To address the flawed disciplinary process, particularly for pain physicians, the following reforms are critical:

  • Modernized guidelines: Update regulations to align with current evidence-based pain management standards, such as the CDC’s 2022 opioid guidelines, to prevent misinterpretation of appropriate care.
  • Qualified experts: Mandate that paid experts be board-certified in pain medicine or have adequate clinical experience and knowledge of published research in the field to ensure fair evaluations.
  • Streamlined investigations: Limit investigation scope to the original complaint and establish timelines to reduce the 1,167-day average, protecting physicians’ reputations by only publicizing the investigation after completion of litigation.
  • Enhanced due process: Provide pain physicians with specific allegations early in the process and ensure regular updates during investigations to promote transparency.
  • Proportional penalties: Implement clear guidelines for penalties, emphasizing education for minor infractions and reserving revocation for egregious misconduct.
  • Addressing bias: Conduct audits to identify disparities in discipline and engage pain management societies to develop fair standards for diverse practices.

Conclusion

The disciplinary process, often described as a “fishing expedition,” disproportionately harms pain management physicians through aggressive investigations, inadequate due process, unfair penalties, and reliance on outdated rules and unqualified experts.
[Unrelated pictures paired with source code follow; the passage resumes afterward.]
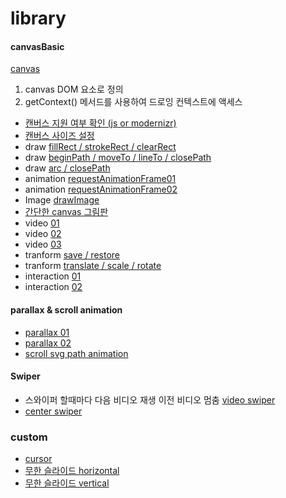 # library

#### canvasBasic

[canvas](https://hyonilog.tistory.com/category/%E2%98%BB%20Canvas)
1. canvas DOM 요소로 정의
2. getContext() 메서드를 사용하여 드로잉 컨텍스트에 액세스
- [캔버스 지원 여부 확인 (js or modernizr)](./canvasbasic/01-start/01.html)
- [캔버스 사이즈 설정](./canvasbasic/01-start/02.html)
- draw [fillRect / strokeRect / clearRect](./canvasbasic/02-draw/01.html)
- draw [beginPath / moveTo / lineTo / closePath](./canvasbasic/02-draw/02.html)
- draw [arc / closePath](./canvasbasic/02-draw/03.html)
- animation [requestAnimationFrame01](./canvasbasic/03-animation/01.html)
- animation [requestAnimationFrame02](./canvasbasic/03-animation/02.html)
- Image [drawImage](./canvasbasic/04-image/01.html)
- [간단한 canvas 그림판](./canvasbasic/04-image/02.html)
- video [01](./canvasbasic/05-video/01.html)
- video [02](./canvasbasic/05-video/02.html)
- video [03](./canvasbasic/05-video/03.html) 
- tranform [save / restore](./canvasbasic/06-transform/01.html)
- tranform [translate / scale / rotate ](./canvasbasic/06-transform/02.html)
- interaction [01](./canvasbasic/07-interaction/01.html)
- interaction [02](./canvasbasic/07-interaction/02.html)

#### parallax & scroll animation
- [parallax 01](./Parallax/01_parallax.html)
- [parallax 02](./Parallax/02_parallax.html)
- [scroll svg path animation](./scroll/index.html)


#### Swiper
- 스와이퍼 할때마다 다음 비디오 재생 이전 비디오 멈춤  [video swiper](./Swiper/01_swiper.html)
- [center swiper](./Swiper/04_center_swiper.html)


### custom
- [cursor](./Swiper/cursor.html)
- [무한 슬라이드 horizontal](./Swiper/slide_width.html)
- [무한 슬라이드 vertical](./Swiper/slide_height.html)
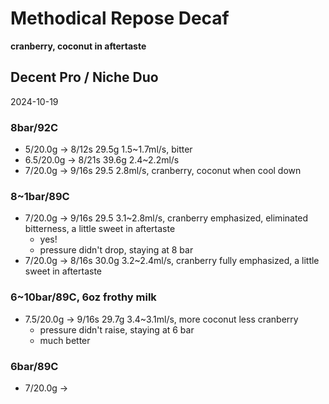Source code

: # Methodical Repose Decaf

**cranberry, coconut in aftertaste**

## Decent Pro / Niche Duo

2024-10-19

### 8bar/92C

- 5/20.0g -> 8/12s 29.5g 1.5\~1.7ml/s, bitter
- 6.5/20.0g -> 8/21s 39.6g 2.4\~2.2ml/s
- 7/20.0g -> 9/16s 29.5 2.8ml/s, cranberry, coconut when cool down

### 8~1bar/89C

- 7/20.0g -> 9/16s 29.5 3.1\~2.8ml/s, cranberry emphasized, eliminated bitterness, a little sweet in aftertaste
  - yes!
  - pressure didn't drop, staying at 8 bar
- 7/20.0g -> 8/16s 30.0g 3.2\~2.4ml/s, cranberry fully emphasized, a little sweet in aftertaste

### 6~10bar/89C, 6oz frothy milk

- 7.5/20.0g -> 9/16s 29.7g 3.4\~3.1ml/s, more coconut less cranberry
  - pressure didn't raise, staying at 6 bar
  - much better

### 6bar/89C


- 7/20.0g -> 
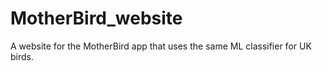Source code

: # MotherBird_website
A website for the MotherBird app that uses the same ML classifier for UK birds.
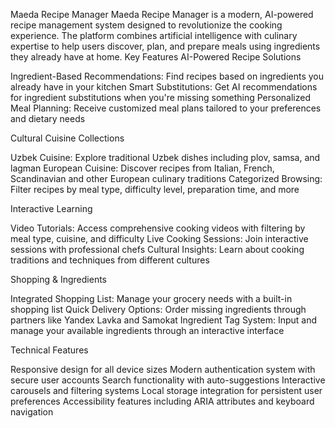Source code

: Maeda Recipe Manager
Maeda Recipe Manager is a modern, AI-powered recipe management system designed to revolutionize the cooking experience. The platform combines artificial intelligence with culinary expertise to help users discover, plan, and prepare meals using ingredients they already have at home.
Key Features
AI-Powered Recipe Solutions

Ingredient-Based Recommendations: Find recipes based on ingredients you already have in your kitchen
Smart Substitutions: Get AI recommendations for ingredient substitutions when you're missing something
Personalized Meal Planning: Receive customized meal plans tailored to your preferences and dietary needs

Cultural Cuisine Collections

Uzbek Cuisine: Explore traditional Uzbek dishes including plov, samsa, and lagman
European Cuisine: Discover recipes from Italian, French, Scandinavian and other European culinary traditions
Categorized Browsing: Filter recipes by meal type, difficulty level, preparation time, and more

Interactive Learning

Video Tutorials: Access comprehensive cooking videos with filtering by meal type, cuisine, and difficulty
Live Cooking Sessions: Join interactive sessions with professional chefs
Cultural Insights: Learn about cooking traditions and techniques from different cultures

Shopping & Ingredients

Integrated Shopping List: Manage your grocery needs with a built-in shopping list
Quick Delivery Options: Order missing ingredients through partners like Yandex Lavka and Samokat
Ingredient Tag System: Input and manage your available ingredients through an interactive interface

Technical Features

Responsive design for all device sizes
Modern authentication system with secure user accounts
Search functionality with auto-suggestions
Interactive carousels and filtering systems
Local storage integration for persistent user preferences
Accessibility features including ARIA attributes and keyboard navigation
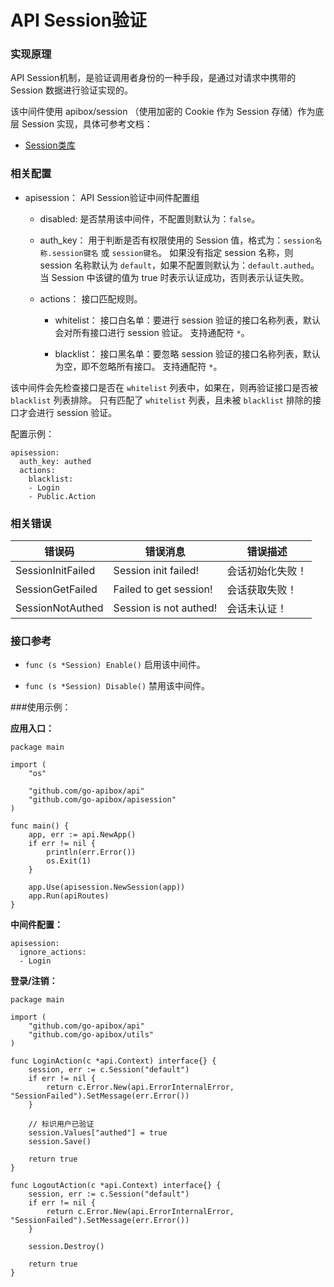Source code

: API Session验证
==============

### 实现原理

API Session机制，是验证调用者身份的一种手段，是通过对请求中携带的 Session 数据进行验证实现的。

该中间件使用 apibox/session （使用加密的 Cookie 作为 Session 存储）作为底层 Session 实现，具体可参考文档：

 - [Session类库](../session/session.md)

### 相关配置

- apisession：
    API Session验证中间件配置组

    - disabled:
      是否禁用该中间件，不配置则默认为：`false`。
      
    - auth_key：
      用于判断是否有权限使用的 Session 值，格式为：`session名称.session键名` 或 `session键名`。
      如果没有指定 session 名称，则 session 名称默认为 `default`，如果不配置则默认为：`default.authed`。
      当 Session 中该键的值为 true 时表示认证成功，否则表示认证失败。

    - actions：
      接口匹配规则。

      - whitelist：
        接口白名单：要进行 session 验证的接口名称列表，默认会对所有接口进行 session 验证。
        支持通配符 `*`。

      - blacklist：
        接口黑名单：要忽略 session 验证的接口名称列表，默认为空，即不忽略所有接口。
        支持通配符 `*`。

该中间件会先检查接口是否在 `whitelist` 列表中，如果在，则再验证接口是否被  `blacklist` 列表排除。
只有匹配了 `whitelist` 列表，且未被 `blacklist` 排除的接口才会进行 session 验证。
      
配置示例：

	apisession:
	  auth_key: authed
	  actions:
	    blacklist:
	    - Login
	    - Public.Action

### 相关错误

| 错误码                 | 错误消息                    | 错误描述         |
| --------------------- | -------------------------- | --------------- |
| SessionInitFailed     | Session init failed!       | 会话初始化失败！   |
| SessionGetFailed      | Failed to get session!     | 会话获取失败！    |
| SessionNotAuthed      | Session is not authed!     | 会话未认证！      |

### 接口参考

- `func (s *Session) Enable()`
  启用该中间件。

- `func (s *Session) Disable()`
  禁用该中间件。

###使用示例：

**应用入口：**

	package main
	
	import (
		"os"
	
		"github.com/go-apibox/api"
		"github.com/go-apibox/apisession"
	)
	
	func main() {
		app, err := api.NewApp()
		if err != nil {
			println(err.Error())
			os.Exit(1)
		}
	
		app.Use(apisession.NewSession(app))
		app.Run(apiRoutes)
	}

**中间件配置：**

	apisession:
	  ignore_actions:
	  - Login

**登录/注销：**

	package main

	import (
		"github.com/go-apibox/api"
		"github.com/go-apibox/utils"
	)
	
	func LoginAction(c *api.Context) interface{} {
		session, err := c.Session("default")
		if err != nil {
			return c.Error.New(api.ErrorInternalError, "SessionFailed").SetMessage(err.Error())
		}
	
		// 标识用户已验证
		session.Values["authed"] = true
		session.Save()
	
		return true
	}
	
	func LogoutAction(c *api.Context) interface{} {
		session, err := c.Session("default")
		if err != nil {
			return c.Error.New(api.ErrorInternalError, "SessionFailed").SetMessage(err.Error())
		}
	
		session.Destroy()
	
		return true
	}
	
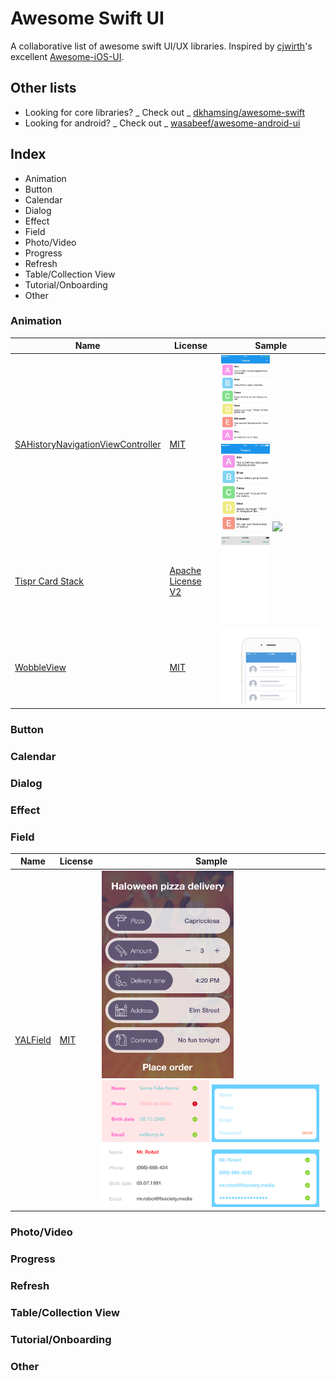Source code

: # Awesome Swift UI
A collaborative list of awesome swift UI/UX libraries. Inspired by [cjwirth]'s excellent [Awesome-iOS-UI][awesome-ios-ui].

## Other lists
- Looking for core libraries? _ Check out _ [dkhamsing/awesome-swift]
- Looking for android? _ Check out _ [wasabeef/awesome-android-ui]

## Index
- Animation
- Button
- Calendar
- Dialog
- Effect
- Field
- Photo/Video
- Progress
- Refresh
- Table/Collection View
- Tutorial/Onboarding
- Other

### Animation

Name                                                                                                     | License             | Sample
-------------------------------------------------------------------------------------------------------- | ------------------- | --------------------------------------------------------------------------------------------------------------------------------------------------------------------------------------------------------------------------------------
[SAHistoryNavigationViewController](https://github.com/szk-atmosphere/SAHistoryNavigationViewController) | [MIT]               | <img src="assets/SAHistoryNavgigationViewController/3dtouch.gif" width="49%"> <img src="assets/SAHistoryNavgigationViewController/sample.gif" width="49%"> <img src="assets/SAHistoryNavgigationViewController/touch.gif" width="49%">
[Tispr Card Stack](https://github.com/tispr/tispr-card-stack)                                            | [Apache License V2] | <img src="assets/tispr-card-stack/Screenshot_main.gif" width="49%">
[WobbleView](https://github.com/inFullMobile/WobbleView)                                                 | [MIT]               | <img src="assets/WobbleView/wobble.gif">

### Button
### Calendar
### Dialog
### Effect
### Field

Name                                             | License | Sample
------------------------------------------------ | ------- | -------------------------------------------------------------------------------------------------------------------------------------------------------------------------------------------------------------------------------------------------------------------------------------------------------------------------------------------
[YALField](https://github.com/Yalantis/YALField) | [MIT]   | <img src="assets/YALField/PizzaFormFilled.png" width="60%"> <img src="assets/YALField/EditProfileFilledWithError.png" width="49%"> <img src="assets/YALField/RegistrationFormEmpty.png" width="49%"> <img src="assets/YALField/ProfileFormNonValidated.png" width="49%"> <img src="assets/YALField/RegistrationFormFilled.png" width="49%">

### Photo/Video
### Progress
### Refresh
### Table/Collection View
### Tutorial/Onboarding
### Other

[cjwirth]: https://github.com/cjwirth
[dkhamsing/awesome-swift]: https://github.com/matteocrippa/awesome-swift#ui
[wasabeef/awesome-android-ui]: https://github.com/wasabeef/awesome-android-ui
[awesome-ios-ui]: https://github.com/cjwirth/awesome-ios-ui
[mit]: http://opensource.org/licenses/MIT
[apache license v2]: https://www.apache.org/licenses/LICENSE-2.0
While SB 815 offers some progress, it fails to address the unique challenges faced by pain physicians. By modernizing guidelines, ensuring qualified expert reviews, and enhancing fairness, the board can protect patients while supporting physicians who provide critical care in a complex field. Without these reforms, California risks further alienating pain physicians, exacerbating health care access issues in a state already facing a physician shortage.

Kayvan Haddadan is a physiatrist and pain management physician.